Grabmayr: Linzer Stadtbild schützen!

Vandalenakte sind gemäß der geltenden Rechtslage häufig schwerwiegende Delikte

Leider kommt es in Linz immer wieder zu Vandalenakten, welche sich gegen Kulturgüter im öffentlichen Raum richten. Diese werden mutwillig verschmutzt, beschädigt oder sogar zerstört. „Das Linzer Stadtbild gehört uns allen, daher haben die Stadt und ihre Vertreter darauf zu achten. Das Unrechtsbewusstsein so mancher Täter scheint nicht besonders ausgeprägt zu sein. Daher muss die Stadt Linz ohne Ausnahme Anzeige gegen die unbekannten Täter erstatten, um ihnen die Unrechtmäßigkeit ihrer Taten klarzumachen“, fordert der freiheitliche Gemeinderat Wolfgang Grabmayr.

„Bei vielen Beschädigungen an Kulturgütern handelt es sich um ´schwere Sachbeschädigung´“, erklärt Grabmayr. Dies umfasst jede Sachbeschädigung, die an Kirchen oder Gebäuden anderer Religionsgemeinschaften, aber auch Gräbern oder Totengedenkstätten, begangen werden. Denselben Schutz genießen auch alle öffentlichen Denkmäler bzw. Sachen von allgemein anerkanntem wissenschaftlichem, volkskundlichem, künstlerischem oder geschichtlichem Wert im öffentlichen Raum.
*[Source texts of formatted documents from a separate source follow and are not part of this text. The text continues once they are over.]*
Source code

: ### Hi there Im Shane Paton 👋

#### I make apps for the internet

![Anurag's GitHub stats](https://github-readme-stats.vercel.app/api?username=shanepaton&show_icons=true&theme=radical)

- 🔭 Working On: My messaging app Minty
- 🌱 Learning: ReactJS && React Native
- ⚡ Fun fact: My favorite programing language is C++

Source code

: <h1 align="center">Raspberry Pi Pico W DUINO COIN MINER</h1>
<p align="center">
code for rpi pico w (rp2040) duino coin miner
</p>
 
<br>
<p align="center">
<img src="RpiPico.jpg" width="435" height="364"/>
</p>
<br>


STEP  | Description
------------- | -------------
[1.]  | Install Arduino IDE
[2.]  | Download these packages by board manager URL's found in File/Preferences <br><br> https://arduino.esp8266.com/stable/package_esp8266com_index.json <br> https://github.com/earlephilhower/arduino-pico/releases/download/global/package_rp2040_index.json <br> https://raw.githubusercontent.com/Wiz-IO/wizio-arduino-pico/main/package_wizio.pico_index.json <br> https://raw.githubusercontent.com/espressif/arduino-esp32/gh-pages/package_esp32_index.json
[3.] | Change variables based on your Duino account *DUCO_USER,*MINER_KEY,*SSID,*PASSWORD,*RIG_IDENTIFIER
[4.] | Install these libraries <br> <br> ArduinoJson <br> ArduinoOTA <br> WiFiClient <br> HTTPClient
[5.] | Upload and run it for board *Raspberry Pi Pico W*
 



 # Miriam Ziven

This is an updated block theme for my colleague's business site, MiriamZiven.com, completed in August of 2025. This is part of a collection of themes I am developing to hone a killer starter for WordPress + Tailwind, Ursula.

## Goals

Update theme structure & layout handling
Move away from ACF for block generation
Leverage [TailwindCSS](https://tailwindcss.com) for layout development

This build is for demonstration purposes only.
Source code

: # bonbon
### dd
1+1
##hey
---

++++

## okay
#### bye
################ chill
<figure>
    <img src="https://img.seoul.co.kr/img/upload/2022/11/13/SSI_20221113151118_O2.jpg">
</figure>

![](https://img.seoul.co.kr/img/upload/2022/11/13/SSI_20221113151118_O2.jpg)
„Angesichts der Häufigkeit der Fälle von Beschädigungen von Kulturgütern, stellt sich die Frage, ob die Stadt Linz diese ´schweren Sachbeschädigungen´ regelmäßig von den dafür zuständigen Behörden verfolgen lässt. Sollte die Stadt bei Sachbeschädigungen gegen ihr eigenes Eigentum auf Anzeigen verzichten, so ist die Darlegung dieser Gründe durch das zuständige Stadtsenatsmitglied sicherlich von öffentlichem Interesse“, so der freiheitliche Grabmayr, der eine Anfrage diesbezüglich an die ÖVP-Kulturstadträtin Doris Lang-Mayerhofer eingebracht hat, abschließend.